§ **Exercise directions**
Filter the data for lines with the word "members", then copy every line so identified.

┄┄┄┄┄┄┄┄┄┄┄┄┄┄┄┄┄┄┄┄

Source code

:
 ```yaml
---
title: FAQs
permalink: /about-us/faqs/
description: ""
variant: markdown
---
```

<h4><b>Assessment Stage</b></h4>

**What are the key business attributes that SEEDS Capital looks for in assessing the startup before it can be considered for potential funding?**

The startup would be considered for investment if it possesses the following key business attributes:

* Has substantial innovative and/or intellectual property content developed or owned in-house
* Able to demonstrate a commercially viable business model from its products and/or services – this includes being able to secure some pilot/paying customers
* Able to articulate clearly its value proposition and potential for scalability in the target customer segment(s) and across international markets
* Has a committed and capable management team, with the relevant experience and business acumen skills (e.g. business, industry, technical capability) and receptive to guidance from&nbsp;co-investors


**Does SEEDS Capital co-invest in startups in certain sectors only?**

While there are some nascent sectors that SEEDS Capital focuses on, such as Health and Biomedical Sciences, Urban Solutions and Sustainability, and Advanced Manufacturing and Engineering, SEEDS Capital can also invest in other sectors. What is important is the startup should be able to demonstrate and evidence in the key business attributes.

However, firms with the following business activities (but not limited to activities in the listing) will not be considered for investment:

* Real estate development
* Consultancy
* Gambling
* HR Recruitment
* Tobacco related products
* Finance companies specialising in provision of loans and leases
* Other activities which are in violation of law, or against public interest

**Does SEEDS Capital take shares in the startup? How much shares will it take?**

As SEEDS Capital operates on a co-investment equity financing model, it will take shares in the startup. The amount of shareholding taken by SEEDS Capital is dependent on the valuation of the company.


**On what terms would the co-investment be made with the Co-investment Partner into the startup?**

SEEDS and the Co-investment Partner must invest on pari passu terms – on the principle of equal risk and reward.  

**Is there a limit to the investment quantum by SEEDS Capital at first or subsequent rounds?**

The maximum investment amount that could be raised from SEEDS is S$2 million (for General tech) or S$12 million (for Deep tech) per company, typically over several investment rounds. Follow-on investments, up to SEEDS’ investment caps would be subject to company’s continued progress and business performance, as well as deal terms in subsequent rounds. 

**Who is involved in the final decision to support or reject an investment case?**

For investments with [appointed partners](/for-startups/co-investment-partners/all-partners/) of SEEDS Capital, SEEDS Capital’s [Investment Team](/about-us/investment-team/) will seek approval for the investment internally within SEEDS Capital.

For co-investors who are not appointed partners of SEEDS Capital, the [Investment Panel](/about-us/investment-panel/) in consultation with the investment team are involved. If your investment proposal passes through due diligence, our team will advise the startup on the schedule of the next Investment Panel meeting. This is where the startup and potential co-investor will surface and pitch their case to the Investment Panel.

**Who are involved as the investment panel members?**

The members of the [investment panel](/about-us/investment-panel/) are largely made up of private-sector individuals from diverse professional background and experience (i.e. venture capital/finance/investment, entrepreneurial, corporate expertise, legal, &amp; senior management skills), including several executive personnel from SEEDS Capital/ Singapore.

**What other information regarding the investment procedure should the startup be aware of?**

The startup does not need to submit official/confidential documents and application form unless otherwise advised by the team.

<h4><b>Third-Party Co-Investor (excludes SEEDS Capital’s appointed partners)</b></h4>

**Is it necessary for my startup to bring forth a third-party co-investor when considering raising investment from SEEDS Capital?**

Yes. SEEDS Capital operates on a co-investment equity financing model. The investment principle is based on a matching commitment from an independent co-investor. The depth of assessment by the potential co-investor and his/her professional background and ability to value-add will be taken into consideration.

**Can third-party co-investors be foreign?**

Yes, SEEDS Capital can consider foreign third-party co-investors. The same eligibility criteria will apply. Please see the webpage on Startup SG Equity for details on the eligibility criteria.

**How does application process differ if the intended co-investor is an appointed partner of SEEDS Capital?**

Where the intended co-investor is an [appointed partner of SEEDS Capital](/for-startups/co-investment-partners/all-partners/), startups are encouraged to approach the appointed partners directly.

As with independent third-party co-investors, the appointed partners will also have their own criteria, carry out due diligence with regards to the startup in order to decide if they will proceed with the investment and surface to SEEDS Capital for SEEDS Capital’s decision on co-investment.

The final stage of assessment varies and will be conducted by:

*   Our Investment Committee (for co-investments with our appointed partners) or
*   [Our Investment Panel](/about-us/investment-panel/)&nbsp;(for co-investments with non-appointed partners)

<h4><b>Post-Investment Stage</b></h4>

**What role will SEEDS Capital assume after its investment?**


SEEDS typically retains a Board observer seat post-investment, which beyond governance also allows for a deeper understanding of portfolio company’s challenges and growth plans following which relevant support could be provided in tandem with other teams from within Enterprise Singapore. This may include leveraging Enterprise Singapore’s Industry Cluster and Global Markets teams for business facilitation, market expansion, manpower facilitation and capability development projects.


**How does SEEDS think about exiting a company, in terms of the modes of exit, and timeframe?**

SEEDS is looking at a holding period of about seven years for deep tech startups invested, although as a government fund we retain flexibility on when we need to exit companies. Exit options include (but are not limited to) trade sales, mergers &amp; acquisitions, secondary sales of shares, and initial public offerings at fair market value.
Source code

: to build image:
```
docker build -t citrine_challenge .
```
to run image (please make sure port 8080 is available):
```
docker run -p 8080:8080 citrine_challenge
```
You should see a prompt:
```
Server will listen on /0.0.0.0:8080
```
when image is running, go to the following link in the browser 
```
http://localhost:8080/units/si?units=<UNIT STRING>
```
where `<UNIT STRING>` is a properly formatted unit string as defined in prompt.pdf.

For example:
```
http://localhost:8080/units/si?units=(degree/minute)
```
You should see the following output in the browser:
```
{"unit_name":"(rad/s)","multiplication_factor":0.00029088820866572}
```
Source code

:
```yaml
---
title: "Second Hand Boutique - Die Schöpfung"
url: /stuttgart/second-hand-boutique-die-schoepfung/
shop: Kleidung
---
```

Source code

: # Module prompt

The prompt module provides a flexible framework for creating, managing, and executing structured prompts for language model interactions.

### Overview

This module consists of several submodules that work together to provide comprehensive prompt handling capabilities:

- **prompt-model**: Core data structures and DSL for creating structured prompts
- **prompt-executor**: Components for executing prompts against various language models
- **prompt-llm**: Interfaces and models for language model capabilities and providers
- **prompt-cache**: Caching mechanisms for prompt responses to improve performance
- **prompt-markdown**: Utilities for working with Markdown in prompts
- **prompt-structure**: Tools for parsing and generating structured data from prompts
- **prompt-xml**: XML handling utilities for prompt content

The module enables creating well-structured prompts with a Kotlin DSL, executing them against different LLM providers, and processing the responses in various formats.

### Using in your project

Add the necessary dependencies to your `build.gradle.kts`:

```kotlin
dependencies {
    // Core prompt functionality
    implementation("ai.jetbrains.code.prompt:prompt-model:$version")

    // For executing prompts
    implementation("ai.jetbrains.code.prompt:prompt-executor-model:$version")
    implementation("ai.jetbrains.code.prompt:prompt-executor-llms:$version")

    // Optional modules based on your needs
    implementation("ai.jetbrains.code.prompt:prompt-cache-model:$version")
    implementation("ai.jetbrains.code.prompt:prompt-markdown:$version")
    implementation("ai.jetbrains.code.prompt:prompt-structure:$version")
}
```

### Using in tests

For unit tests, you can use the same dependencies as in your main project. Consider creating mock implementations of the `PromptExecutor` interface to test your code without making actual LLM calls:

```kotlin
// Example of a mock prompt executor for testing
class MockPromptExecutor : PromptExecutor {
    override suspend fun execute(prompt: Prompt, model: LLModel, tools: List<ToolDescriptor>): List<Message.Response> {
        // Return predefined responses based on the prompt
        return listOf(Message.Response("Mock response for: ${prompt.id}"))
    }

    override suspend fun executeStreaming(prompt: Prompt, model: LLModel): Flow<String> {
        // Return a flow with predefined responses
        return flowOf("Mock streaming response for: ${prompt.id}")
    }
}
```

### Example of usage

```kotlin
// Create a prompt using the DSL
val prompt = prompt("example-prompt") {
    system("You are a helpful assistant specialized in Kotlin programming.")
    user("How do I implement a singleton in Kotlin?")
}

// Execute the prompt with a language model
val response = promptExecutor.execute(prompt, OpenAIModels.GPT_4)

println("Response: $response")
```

┄┄┄┄┄┄┄┄┄┄┄┄┄┄┄┄┄┄┄┄

§ **Solution below**
**Who are involved as the investment panel members?**
The members of the [investment panel](/about-us/investment-panel/) are largely made up of private-sector individuals from diverse professional background and experience (i.e. venture capital/finance/investment, entrepreneurial, corporate expertise, legal, &amp; senior management skills), including several executive personnel from SEEDS Capital/ Singapore.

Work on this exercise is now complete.